The urgent/importance matrix
One of the keys for using this matrix effectively is to understand what is truly important and what is really urgent:
Important: These are activities that are essential for achieving the future goals (i.e., vision) of your organization.
Urgent: These are activities that demand immediate attention.
These two attributes placed in a two-by-two table create four quadrants (I-IV). To prioritize a team’s work, the leader needs to be constantly evaluating which quadrant the team is working in. Quadrant IV represents those tasks that are non-urgent and not important (i.e., distractions). Examples of distractions are the lengthy discussions about last weekend’s football game, many of the phone calls and emails that we receive, or “checking” Facebook. Clearly team member’s time should not be spent in this quadrant. Similarly, quadrant III represents issues that are not-important but are perceived as urgent (i.e., interruptions). Many teams may spend a good deal of time on both distractions and interruptions. A good team leader will recognize when this is occurring and reprioritize and reorient the team’s work.
While the distinction between what is urgent and what is not urgent may be straightforward, it is more difficult to identify what is truly important for the team. As discussed elsewhere in this book, the ability to understand which tasks are most important relies on knowledge of the desired future state the team is working towards—i.e., the vision for the organization. Quadrant I tasks include the important, urgent work and represents where most of us spend our time, i.e. “putting out fires”. These tasks are by definition important to the team and aligned with the vision of the larger organization. For a surgeon, quadrant I tasks obviously include unplanned clinical care, such as reoperations for complications. These are clearly important and immediately shift all other priorities—no matter what they are—to the back burner. Dealing with complications falls under our very important long-term goal of being a good doctor. But it should be recognized that if most of the time is spent in this quadrant, less attention is spent on the tasks that support our most important longer-term goals (quadrant II).

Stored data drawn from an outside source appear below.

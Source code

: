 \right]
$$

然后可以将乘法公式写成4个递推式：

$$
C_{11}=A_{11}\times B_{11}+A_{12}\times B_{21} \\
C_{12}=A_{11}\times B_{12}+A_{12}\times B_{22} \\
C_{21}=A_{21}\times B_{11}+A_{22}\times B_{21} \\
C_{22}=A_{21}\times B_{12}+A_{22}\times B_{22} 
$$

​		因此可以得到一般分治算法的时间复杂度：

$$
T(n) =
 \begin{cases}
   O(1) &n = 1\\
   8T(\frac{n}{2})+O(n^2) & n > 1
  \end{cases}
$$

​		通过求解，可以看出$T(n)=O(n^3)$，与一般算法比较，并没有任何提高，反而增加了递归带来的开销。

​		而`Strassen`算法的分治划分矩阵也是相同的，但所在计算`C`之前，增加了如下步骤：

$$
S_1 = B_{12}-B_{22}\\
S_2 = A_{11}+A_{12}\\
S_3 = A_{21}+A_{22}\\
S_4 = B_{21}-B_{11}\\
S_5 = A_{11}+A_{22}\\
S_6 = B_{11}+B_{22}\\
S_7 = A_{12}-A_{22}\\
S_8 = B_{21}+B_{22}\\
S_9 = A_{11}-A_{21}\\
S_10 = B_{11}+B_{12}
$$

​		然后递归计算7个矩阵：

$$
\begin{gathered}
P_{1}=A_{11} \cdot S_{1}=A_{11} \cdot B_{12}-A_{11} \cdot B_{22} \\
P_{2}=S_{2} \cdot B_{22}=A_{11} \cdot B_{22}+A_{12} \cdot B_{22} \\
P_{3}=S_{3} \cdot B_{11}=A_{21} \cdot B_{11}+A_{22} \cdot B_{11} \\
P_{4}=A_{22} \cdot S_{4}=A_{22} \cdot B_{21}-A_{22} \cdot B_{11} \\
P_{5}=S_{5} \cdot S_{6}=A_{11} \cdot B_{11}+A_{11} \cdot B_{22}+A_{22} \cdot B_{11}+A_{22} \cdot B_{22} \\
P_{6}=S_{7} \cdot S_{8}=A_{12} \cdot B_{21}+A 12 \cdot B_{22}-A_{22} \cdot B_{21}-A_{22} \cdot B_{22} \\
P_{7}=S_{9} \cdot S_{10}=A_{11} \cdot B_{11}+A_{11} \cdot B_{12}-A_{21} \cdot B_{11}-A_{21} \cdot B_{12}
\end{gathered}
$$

Good strategies for limiting quadrant I activities are essential. Of course, any practicing surgeon cannot completely eliminate unplanned clinical care. But it can be limited with a more controlled clinical practice, either by having scheduled shifts of clinical activity (e.g., trauma or acute care surgery) or by having a lower morbidity elective practice (e.g., minimally invasive surgery). Perhaps this is why many surgeons slow down their clinical practice, either the volume or the complexity, when they take on administrative roles where they bear more responsibility for long-term goals (e.g., chief medical officer, department chair, etc.…). A leader would not be very effective if they were missing all of their important meetings or did not have the necessary cognitive energy to address the complex problems that come with such roles. Recognition and explicit consideration of this trade-off is important for every leader.